Cliff protects Andata from Baron Corpescu by giving her some of his alien serum. From the neighbor's garage, Mountebank launches a large group of automatons at the Crossover house. Cris Crossover, in her vampiric form, defeats the Imperatrix army with the help of the "dragon" Barketype. For unknown reasons, she recovers her human form. As Calista and Mr. Enfier argue about the way to treat Andata, Cliff's serum cures her completely. The Crossovers leave the Enfier home; Andata is then called outside by Baron Corpescu who bites her but he can not drink her now protected blood. Tyranna, with the help of P:pc, leads a squadron into the earth reality. The alien warships are descending on Crosstown to destroy the town. Corpescu sent his wives, Hemata, Pulmona and Aorta against the Crossover clan. All enemies converge on the unsuspecting Crossovers.

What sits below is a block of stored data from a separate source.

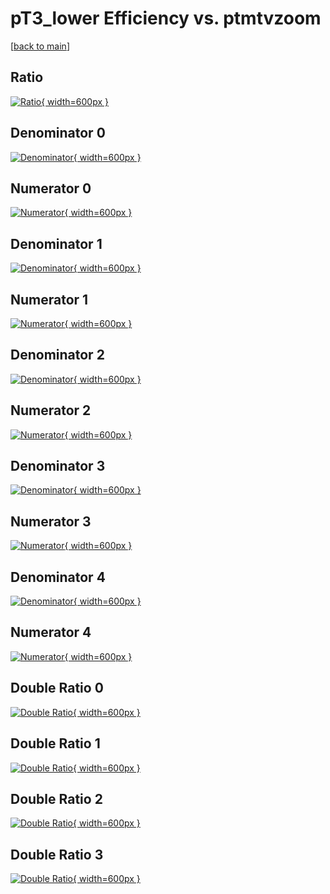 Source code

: # pT3_lower Efficiency vs. ptmtvzoom

[[back to main](./)]



## Ratio

[![Ratio](../mtv/var/pT3_lower_loweta_211_0_eff_ptmtvzoom.png){ width=600px }](../mtv/var/pT3_lower_loweta_211_0_eff_ptmtvzoom.pdf)

## Denominator 0

[![Denominator](../mtv/den/pT3_lower_loweta_211_0_eff_ptmtvzoom_den0.png){ width=600px }](../mtv/den/pT3_lower_loweta_211_0_eff_ptmtvzoom_den0.pdf)

## Numerator 0

[![Numerator](../mtv/num/pT3_lower_loweta_211_0_eff_ptmtvzoom_num0.png){ width=600px }](../mtv/num/pT3_lower_loweta_211_0_eff_ptmtvzoom_num0.pdf)

## Denominator 1

[![Denominator](../mtv/den/pT3_lower_loweta_211_0_eff_ptmtvzoom_den1.png){ width=600px }](../mtv/den/pT3_lower_loweta_211_0_eff_ptmtvzoom_den1.pdf)

## Numerator 1

[![Numerator](../mtv/num/pT3_lower_loweta_211_0_eff_ptmtvzoom_num1.png){ width=600px }](../mtv/num/pT3_lower_loweta_211_0_eff_ptmtvzoom_num1.pdf)

## Denominator 2

[![Denominator](../mtv/den/pT3_lower_loweta_211_0_eff_ptmtvzoom_den2.png){ width=600px }](../mtv/den/pT3_lower_loweta_211_0_eff_ptmtvzoom_den2.pdf)

## Numerator 2

[![Numerator](../mtv/num/pT3_lower_loweta_211_0_eff_ptmtvzoom_num2.png){ width=600px }](../mtv/num/pT3_lower_loweta_211_0_eff_ptmtvzoom_num2.pdf)

## Denominator 3

[![Denominator](../mtv/den/pT3_lower_loweta_211_0_eff_ptmtvzoom_den3.png){ width=600px }](../mtv/den/pT3_lower_loweta_211_0_eff_ptmtvzoom_den3.pdf)

## Numerator 3

[![Numerator](../mtv/num/pT3_lower_loweta_211_0_eff_ptmtvzoom_num3.png){ width=600px }](../mtv/num/pT3_lower_loweta_211_0_eff_ptmtvzoom_num3.pdf)

## Denominator 4

[![Denominator](../mtv/den/pT3_lower_loweta_211_0_eff_ptmtvzoom_den4.png){ width=600px }](../mtv/den/pT3_lower_loweta_211_0_eff_ptmtvzoom_den4.pdf)

## Numerator 4

[![Numerator](../mtv/num/pT3_lower_loweta_211_0_eff_ptmtvzoom_num4.png){ width=600px }](../mtv/num/pT3_lower_loweta_211_0_eff_ptmtvzoom_num4.pdf)

## Double Ratio 0

[![Double Ratio](../mtv/ratio/pT3_lower_loweta_211_0_eff_ptmtvzoom_ratio0.png){ width=600px }](../mtv/ratio/pT3_lower_loweta_211_0_eff_ptmtvzoom_ratio0.pdf)

## Double Ratio 1

[![Double Ratio](../mtv/ratio/pT3_lower_loweta_211_0_eff_ptmtvzoom_ratio1.png){ width=600px }](../mtv/ratio/pT3_lower_loweta_211_0_eff_ptmtvzoom_ratio1.pdf)

## Double Ratio 2

[![Double Ratio](../mtv/ratio/pT3_lower_loweta_211_0_eff_ptmtvzoom_ratio2.png){ width=600px }](../mtv/ratio/pT3_lower_loweta_211_0_eff_ptmtvzoom_ratio2.pdf)

## Double Ratio 3

[![Double Ratio](../mtv/ratio/pT3_lower_loweta_211_0_eff_ptmtvzoom_ratio3.png){ width=600px }](../mtv/ratio/pT3_lower_loweta_211_0_eff_ptmtvzoom_ratio3.pdf)

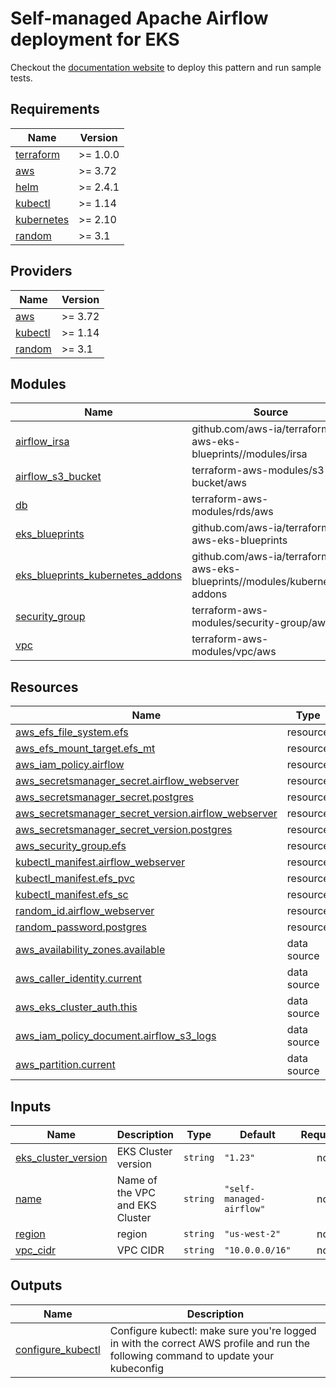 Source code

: # Self-managed Apache Airflow deployment for EKS
Checkout the [documentation website](https://awslabs.github.io/data-on-eks/docs/job-schedulers-eks/self-managed-airflow) to deploy this pattern and run sample tests.

<!-- BEGINNING OF PRE-COMMIT-TERRAFORM DOCS HOOK -->
## Requirements

| Name | Version |
|------|---------|
| <a name="requirement_terraform"></a> [terraform](#requirement\_terraform) | >= 1.0.0 |
| <a name="requirement_aws"></a> [aws](#requirement\_aws) | >= 3.72 |
| <a name="requirement_helm"></a> [helm](#requirement\_helm) | >= 2.4.1 |
| <a name="requirement_kubectl"></a> [kubectl](#requirement\_kubectl) | >= 1.14 |
| <a name="requirement_kubernetes"></a> [kubernetes](#requirement\_kubernetes) | >= 2.10 |
| <a name="requirement_random"></a> [random](#requirement\_random) | >= 3.1 |

## Providers

| Name | Version |
|------|---------|
| <a name="provider_aws"></a> [aws](#provider\_aws) | >= 3.72 |
| <a name="provider_kubectl"></a> [kubectl](#provider\_kubectl) | >= 1.14 |
| <a name="provider_random"></a> [random](#provider\_random) | >= 3.1 |

## Modules

| Name | Source | Version |
|------|--------|---------|
| <a name="module_airflow_irsa"></a> [airflow\_irsa](#module\_airflow\_irsa) | github.com/aws-ia/terraform-aws-eks-blueprints//modules/irsa | v4.12.2 |
| <a name="module_airflow_s3_bucket"></a> [airflow\_s3\_bucket](#module\_airflow\_s3\_bucket) | terraform-aws-modules/s3-bucket/aws | ~> 3.0 |
| <a name="module_db"></a> [db](#module\_db) | terraform-aws-modules/rds/aws | ~> 5.0 |
| <a name="module_eks_blueprints"></a> [eks\_blueprints](#module\_eks\_blueprints) | github.com/aws-ia/terraform-aws-eks-blueprints | v4.12.2 |
| <a name="module_eks_blueprints_kubernetes_addons"></a> [eks\_blueprints\_kubernetes\_addons](#module\_eks\_blueprints\_kubernetes\_addons) | github.com/aws-ia/terraform-aws-eks-blueprints//modules/kubernetes-addons | v4.12.2 |
| <a name="module_security_group"></a> [security\_group](#module\_security\_group) | terraform-aws-modules/security-group/aws | ~> 4.0 |
| <a name="module_vpc"></a> [vpc](#module\_vpc) | terraform-aws-modules/vpc/aws | ~> 3.0 |

## Resources

| Name | Type |
|------|------|
| [aws_efs_file_system.efs](https://registry.terraform.io/providers/hashicorp/aws/latest/docs/resources/efs_file_system) | resource |
| [aws_efs_mount_target.efs_mt](https://registry.terraform.io/providers/hashicorp/aws/latest/docs/resources/efs_mount_target) | resource |
| [aws_iam_policy.airflow](https://registry.terraform.io/providers/hashicorp/aws/latest/docs/resources/iam_policy) | resource |
| [aws_secretsmanager_secret.airflow_webserver](https://registry.terraform.io/providers/hashicorp/aws/latest/docs/resources/secretsmanager_secret) | resource |
| [aws_secretsmanager_secret.postgres](https://registry.terraform.io/providers/hashicorp/aws/latest/docs/resources/secretsmanager_secret) | resource |
| [aws_secretsmanager_secret_version.airflow_webserver](https://registry.terraform.io/providers/hashicorp/aws/latest/docs/resources/secretsmanager_secret_version) | resource |
| [aws_secretsmanager_secret_version.postgres](https://registry.terraform.io/providers/hashicorp/aws/latest/docs/resources/secretsmanager_secret_version) | resource |
| [aws_security_group.efs](https://registry.terraform.io/providers/hashicorp/aws/latest/docs/resources/security_group) | resource |
| [kubectl_manifest.airflow_webserver](https://registry.terraform.io/providers/gavinbunney/kubectl/latest/docs/resources/manifest) | resource |
| [kubectl_manifest.efs_pvc](https://registry.terraform.io/providers/gavinbunney/kubectl/latest/docs/resources/manifest) | resource |
| [kubectl_manifest.efs_sc](https://registry.terraform.io/providers/gavinbunney/kubectl/latest/docs/resources/manifest) | resource |
| [random_id.airflow_webserver](https://registry.terraform.io/providers/hashicorp/random/latest/docs/resources/id) | resource |
| [random_password.postgres](https://registry.terraform.io/providers/hashicorp/random/latest/docs/resources/password) | resource |
| [aws_availability_zones.available](https://registry.terraform.io/providers/hashicorp/aws/latest/docs/data-sources/availability_zones) | data source |
| [aws_caller_identity.current](https://registry.terraform.io/providers/hashicorp/aws/latest/docs/data-sources/caller_identity) | data source |
| [aws_eks_cluster_auth.this](https://registry.terraform.io/providers/hashicorp/aws/latest/docs/data-sources/eks_cluster_auth) | data source |
| [aws_iam_policy_document.airflow_s3_logs](https://registry.terraform.io/providers/hashicorp/aws/latest/docs/data-sources/iam_policy_document) | data source |
| [aws_partition.current](https://registry.terraform.io/providers/hashicorp/aws/latest/docs/data-sources/partition) | data source |

## Inputs

| Name | Description | Type | Default | Required |
|------|-------------|------|---------|:--------:|
| <a name="input_eks_cluster_version"></a> [eks\_cluster\_version](#input\_eks\_cluster\_version) | EKS Cluster version | `string` | `"1.23"` | no |
| <a name="input_name"></a> [name](#input\_name) | Name of the VPC and EKS Cluster | `string` | `"self-managed-airflow"` | no |
| <a name="input_region"></a> [region](#input\_region) | region | `string` | `"us-west-2"` | no |
| <a name="input_vpc_cidr"></a> [vpc\_cidr](#input\_vpc\_cidr) | VPC CIDR | `string` | `"10.0.0.0/16"` | no |

## Outputs

| Name | Description |
|------|-------------|
| <a name="output_configure_kubectl"></a> [configure\_kubectl](#output\_configure\_kubectl) | Configure kubectl: make sure you're logged in with the correct AWS profile and run the following command to update your kubeconfig |
<!-- END OF PRE-COMMIT-TERRAFORM DOCS HOOK -->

Finally the four forces engage in battles against each other, thinking the others are the enemies in front of the Crossovers' house. Alerted by Cubby's incessant barking, the surprised Crossover family watch as the four forces finish destroying each other. Cris is bereft over Gash's betrayal. P:pc and S[s] are left for dead by the aliens. Mountebank and Tyranna survive and escape the battle. The Baron Corpescu is waiting for his revenge. Nobody says anything to each other about the identities of the attacking forces; Carter orders them to come back to the house as the police arrive.

===Cross Your Hearts===

In the aftermath of the convergence of villains, the Crossovers deal with the recently unleashed Discord deity Eris, summoned by mistake by a lonely wizard who hoped to summon Eros. This results in trust issues between Calista and Carter, as well as appearances of the Goddess Afrodite (who is an old ally of Archetype) and of Archetyke, Carter's youthful clone.

==Collected editions==
- The Crossovers Vol. 1: Cross Currents, a traveler-sized trade paperback, collecting The Crossovers #1-6, was scheduled to be on sale in September 2003.
- Les Crossovers is a French paperback, traducted by Nicolas Meylaender, published by Semic Comics, which collects The Crossovers #1-6 released in January 2004, in France (ISBN 9782848570495).

==Notable facts==
- The comic book writer, Robert Rodi, is known to use gay topics in his fictional work. In The Crossovers #4 (May 2003), he writes a gay joke about "Kent" and "Wayne", two domestic partner superheroes. The names refer to Clark Kent and Bruce Wayne.
- CrossGen was in negotiations for a live-action, prime-time television series with Davis Entertainment.